Sunday, August 01, 2004

El Jefe

I am currently reading Feast of the Goat by Mario Vargas Llosa, which narrates the end of the dictatorship of Rafael Trujillo (whom Dominicans called El Jefe (The Chief)) in the Dominican Republic. The novel deals with how nations, as a group and as individuals, free themselves from abusive, authoritarian regimes . There are actually two narratives, each taking place in different time periods. The first takes place 1961, telling the story of the assassination and the explaining the reasons why the individual conspirators became involved in toppling Trujillo. Each of these chapters goes into the backstory of one of conspirators, explaining how Trujillo stole their dignity and was able to control them. In the second narrative, a daughter of one of Trujillo’s loyal ministers returns to remember the atrocities of the dictatorship by confronting her father, who now has little ability to communicate.


Trujillo with Eleanor Roosevelt

This novel is dense. I would compare Vargas Llosa’s writing style to Thomas Mann. On the surface it is a political novel that is rife with historical characters and events; deeper down it delves into the psychology of humiliation and obedience. Within a single conversation characters think about atrocities and crimes that occurred, like the massacre of Haitians in the 1930s. The conspirators failed to act, explaining away the crime while underlying their powerlessness. In the background, there is constant discussion about how the Dominican Republic’s relations with the US were changing. Impatience and disapproval under Eisenhower were turning into conflict under Kennedy. The conspirators saw the tide turning, and adjusted accordingly.

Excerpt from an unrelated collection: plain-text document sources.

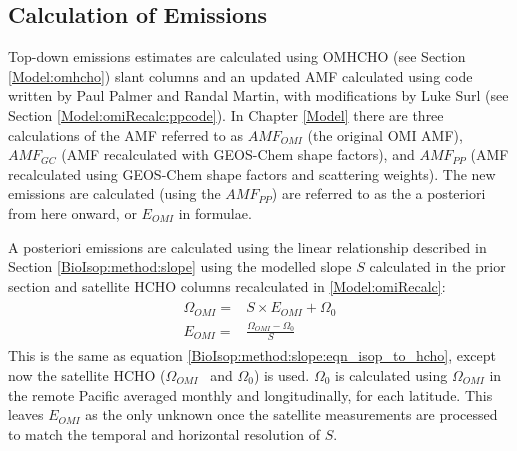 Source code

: \documentclass[acp, manuscript]{copernicus}
\newcommand{\parencite}{\citep}
\newcommand{\Oomi}{\Omega_{OMI}} %
\newcommand{\apost}{E_{OMI}} %
\begin{document}
    
  \subsection{Calculation of Emissions}
    \label{BioIsop:method:calculation}
   
    Top-down emissions estimates are calculated using OMHCHO (see Section \ref{Model:omhcho}) slant columns and an updated AMF calculated using code written by Paul Palmer and Randal Martin, with modifications by Luke Surl (see Section \ref{Model:omiRecalc:ppcode}).
    In Chapter \ref{Model} there are three calculations of the AMF referred to as $AMF_{OMI}$ (the original OMI AMF), $AMF_{GC}$ (AMF recalculated with GEOS-Chem shape factors), and $AMF_{PP}$ (AMF recalculated using GEOS-Chem shape factors and scattering weights).
    The new emissions are calculated (using the $AMF_{PP}$) are referred to as the a posteriori from here onward, or $\apost$ in formulae.
    
    
    A posteriori emissions are calculated using the linear relationship described in Section \ref{BioIsop:method:slope} using the modelled slope $S$ calculated in the prior section and satellite HCHO columns recalculated in \ref{Model:omiRecalc}:
    \begin{eqnarray} \begin{split}
      \label{BioIsop:method:eqn_Enew}
      \Oomi = & S \times \apost + \Omega_0 \\
      \apost = & \frac{\Oomi - \Omega_{0}}{S}
    \end{split} \end{eqnarray} 
    This is the same as equation \ref{BioIsop:method:slope:eqn_isop_to_hcho}, except now the satellite HCHO ($\Oomi$ ~and $\Omega_0$) is used.
    $\Omega_0$ is calculated using $\Oomi$ in the remote Pacific averaged monthly and longitudinally, for each latitude.
    This leaves $\apost$ as the only unknown once the satellite measurements are processed to match the temporal and horizontal resolution of $S$.
    
\end{document}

However, each character was touched by Trujillo directly and profoundly. El Jefe kills their siblings. He fucks their wives. Trujillo shamelessly boasts about his sexual exploits in front of these men. And he keeps them close by. These humiliations silence the men and makes them obedient, but the pain also simmers inside them. Probing into the psychology of these men, Vargas Llosa questions whether their motives were moral or personal, asking if the difference between the two matters.

Certainly killing Trujillo does not heal the country. The later narrative–the confrontation between Urania and her father, the disgraced minister, is a reckoning with the past that can only come with time. Her conversations with her father are accusations for his cowardice in the face of a monster. Urania returns to the island for the first time in decades. She is obsessed with the Trujillo years, consuming great quantities of scholarship. But she feels less anger over the regime in its totality than how it affected her personally. She trembles at the thought that Trujillo may have slept with her mother, but she has difficulties shaking the notion that the years of dictatorship were prosperous and safe.

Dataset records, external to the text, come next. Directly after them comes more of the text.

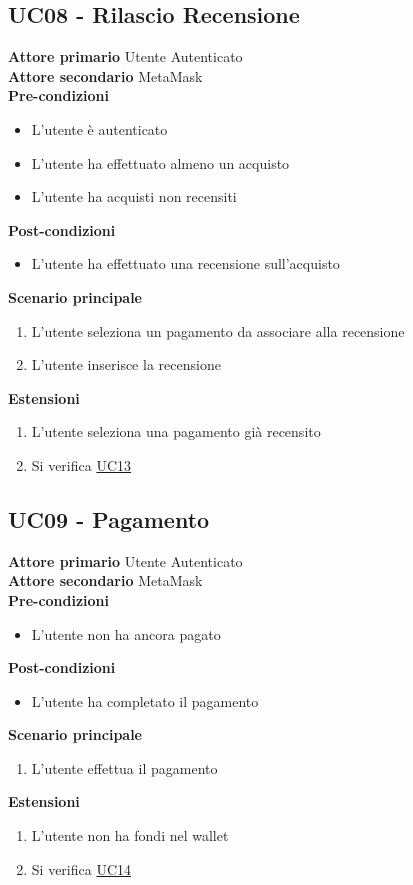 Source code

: \subsection{UC08 - Rilascio Recensione}
\textbf{Attore primario} Utente Autenticato \\
\textbf{Attore secondario} MetaMask \\
\textbf{Pre-condizioni}
\begin{itemize}
    \item L'utente è autenticato
    \item L'utente ha effettuato almeno un acquisto
    \item L'utente ha acquisti non recensiti
\end{itemize}
\textbf{Post-condizioni}
\begin{itemize}
    \item L'utente ha effettuato una recensione sull'acquisto
\end{itemize}
\textbf{Scenario principale}
\begin{enumerate}
    \item L'utente seleziona un pagamento da associare alla recensione
    \item L'utente inserisce la recensione
\end{enumerate}
\textbf{Estensioni}
\begin{enumerate}
    \item L'utente seleziona una pagamento già recensito
    \item Si verifica \hyperref[UC13]{UC13}
\end{enumerate}

\subsection{UC09 - Pagamento}
\textbf{Attore primario} Utente Autenticato \\
\textbf{Attore secondario} MetaMask \\
\textbf{Pre-condizioni}
\begin{itemize}
    \item L'utente non ha ancora pagato
\end{itemize}
\textbf{Post-condizioni}
\begin{itemize}
    \item L'utente ha completato il pagamento
\end{itemize}
\textbf{Scenario principale}
\begin{enumerate}
    \item L'utente effettua il pagamento
\end{enumerate}
\textbf{Estensioni}
\begin{enumerate}
    \item L'utente non ha fondi nel wallet
    \item Si verifica \hyperref[UC14]{UC14}
\end{enumerate}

Vargas Llosa is unforgiving in his portrayal of El Jefe. He has a sexual appetite that is both insatiable and sadistic. He is obsessed with enhancing his sexual prowess, while at the same time he diminishes that of his supporters. He pursues his enemies abroad, organizing their deaths in such a way that his enemies are disgraced as well.

Many passages in this book are disturbing. Like many of the books that I have read about Rwanda, I stop often to reflect on what I have just read. Too many are interesting. In one of them, Urania confronts her father about Ramfis, Trujillo’s son, who was an asshole in his own right. As a minister the father was quiet about Ramfis’ sexual violence. Only when Ramfis notices his daughter does the father warn her, showing his unwillingness to face the crimes of the regime. (I could not help compare Ramfis’ behavior to that of the families of other dictators.)
“The handsome Ramfis, he committed endless abuses. How you trembled at the thought of him noticing me.”

Her father did not know, because Urania never told him, that she and her classmates at Santo Domingo Academy, and perhaps all the girls of her generation, dreamed about Ramfis. With his thin mustache in the style of a Mexican movie star, his Ray-Ban sunglasses, his well-tailored suits and the variety of uniforms he wore as head of the Dominican Air Force, his big dark eyes and athletic build, his solid-gold watches and rings and his Mercedes-Benzes, he seemed favored by the gods: rich, powerful, good-looking, healthy, strong, happy ...”

“You can’t imagine how often I dream of him, Papa.” ...

“What else could he have been but the parasite, drunkard, rapist, good-for-nothing, criminal, mentally unbalanced man he was? My friends and I ... didn’t know any of that when we were in love with Ramfis. But you knew, Papa. That’s why you were so afraid he would notice me and take a liking to your little girl, that’s why you looked the way you did the time he kissed me and paid me a compliment. I didn’t understand a thing.”